▶ Problem to solve:
Please state how many lines in the records contain the string "Sources", with no words besides the number.

▶ Data for this task:

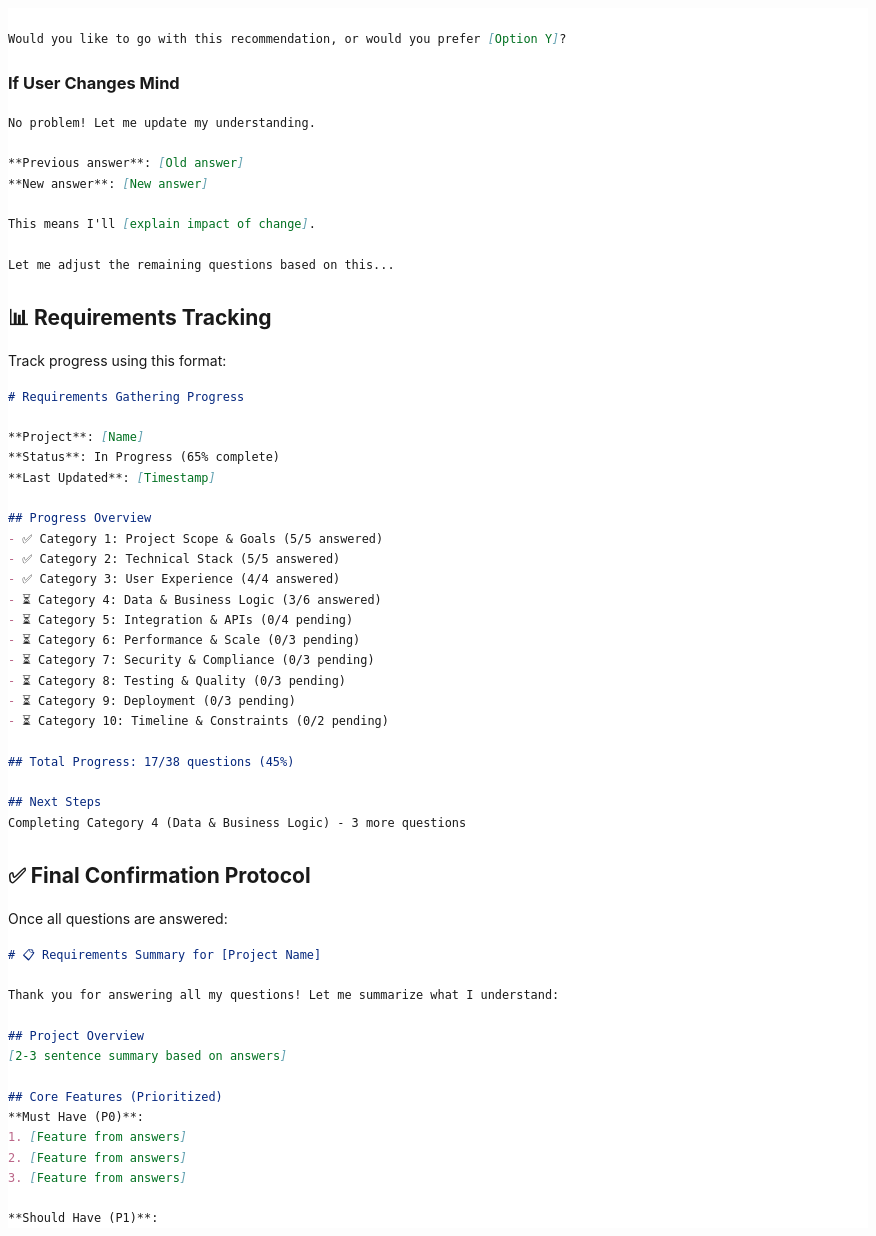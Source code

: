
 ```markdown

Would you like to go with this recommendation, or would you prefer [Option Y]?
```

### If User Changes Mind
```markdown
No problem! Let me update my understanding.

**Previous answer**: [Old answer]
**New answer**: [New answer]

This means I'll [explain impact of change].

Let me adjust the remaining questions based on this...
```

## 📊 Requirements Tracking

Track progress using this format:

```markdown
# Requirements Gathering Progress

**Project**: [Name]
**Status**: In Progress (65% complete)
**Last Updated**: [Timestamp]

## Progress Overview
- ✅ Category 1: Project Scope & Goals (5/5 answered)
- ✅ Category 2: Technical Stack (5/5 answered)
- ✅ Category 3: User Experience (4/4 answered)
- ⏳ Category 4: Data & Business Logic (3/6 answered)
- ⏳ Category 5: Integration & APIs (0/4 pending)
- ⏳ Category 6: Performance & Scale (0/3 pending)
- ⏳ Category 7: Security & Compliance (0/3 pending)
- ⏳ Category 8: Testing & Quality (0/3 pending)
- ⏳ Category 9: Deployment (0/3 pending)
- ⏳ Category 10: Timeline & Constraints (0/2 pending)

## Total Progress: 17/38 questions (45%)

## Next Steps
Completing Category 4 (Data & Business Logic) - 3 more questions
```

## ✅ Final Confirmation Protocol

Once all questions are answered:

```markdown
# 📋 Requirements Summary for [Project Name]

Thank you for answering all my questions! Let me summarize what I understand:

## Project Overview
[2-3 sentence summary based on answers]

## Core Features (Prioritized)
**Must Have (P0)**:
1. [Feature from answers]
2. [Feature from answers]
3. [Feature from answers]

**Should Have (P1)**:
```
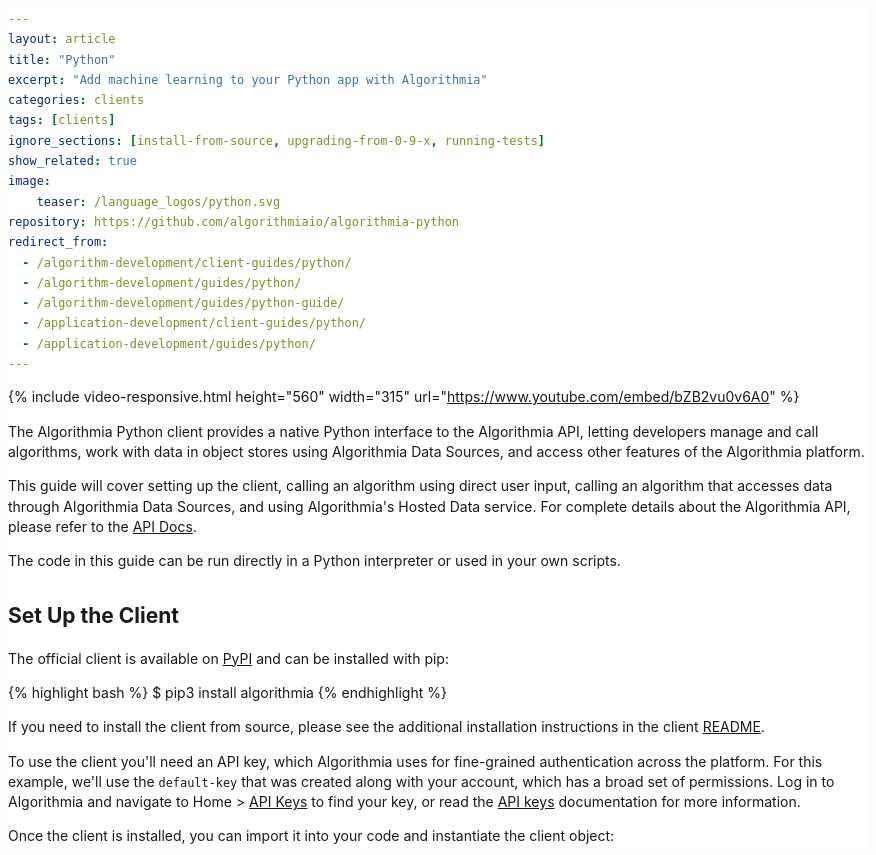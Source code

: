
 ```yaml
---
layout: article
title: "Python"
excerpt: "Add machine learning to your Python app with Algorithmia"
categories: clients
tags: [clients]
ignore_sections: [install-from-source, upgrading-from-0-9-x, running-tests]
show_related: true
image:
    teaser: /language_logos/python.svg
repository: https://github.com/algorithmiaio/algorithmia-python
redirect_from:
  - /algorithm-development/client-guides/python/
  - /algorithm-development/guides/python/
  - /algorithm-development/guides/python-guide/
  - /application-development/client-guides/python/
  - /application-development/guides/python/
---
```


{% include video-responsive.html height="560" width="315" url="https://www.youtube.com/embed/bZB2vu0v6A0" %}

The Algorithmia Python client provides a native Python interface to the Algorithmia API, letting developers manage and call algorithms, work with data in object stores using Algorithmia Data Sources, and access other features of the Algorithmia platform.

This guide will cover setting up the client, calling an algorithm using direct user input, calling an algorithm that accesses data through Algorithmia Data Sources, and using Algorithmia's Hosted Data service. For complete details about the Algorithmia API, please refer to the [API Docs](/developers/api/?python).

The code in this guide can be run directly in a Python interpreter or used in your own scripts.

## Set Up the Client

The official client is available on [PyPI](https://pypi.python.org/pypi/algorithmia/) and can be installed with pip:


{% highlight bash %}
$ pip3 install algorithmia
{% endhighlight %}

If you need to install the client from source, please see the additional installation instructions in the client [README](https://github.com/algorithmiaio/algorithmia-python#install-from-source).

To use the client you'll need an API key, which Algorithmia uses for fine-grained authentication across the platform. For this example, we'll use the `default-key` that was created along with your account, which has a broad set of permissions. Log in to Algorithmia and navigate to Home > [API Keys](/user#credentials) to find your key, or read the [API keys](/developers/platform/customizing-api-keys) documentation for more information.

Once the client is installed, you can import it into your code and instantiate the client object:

▶ Answer to this problem:
2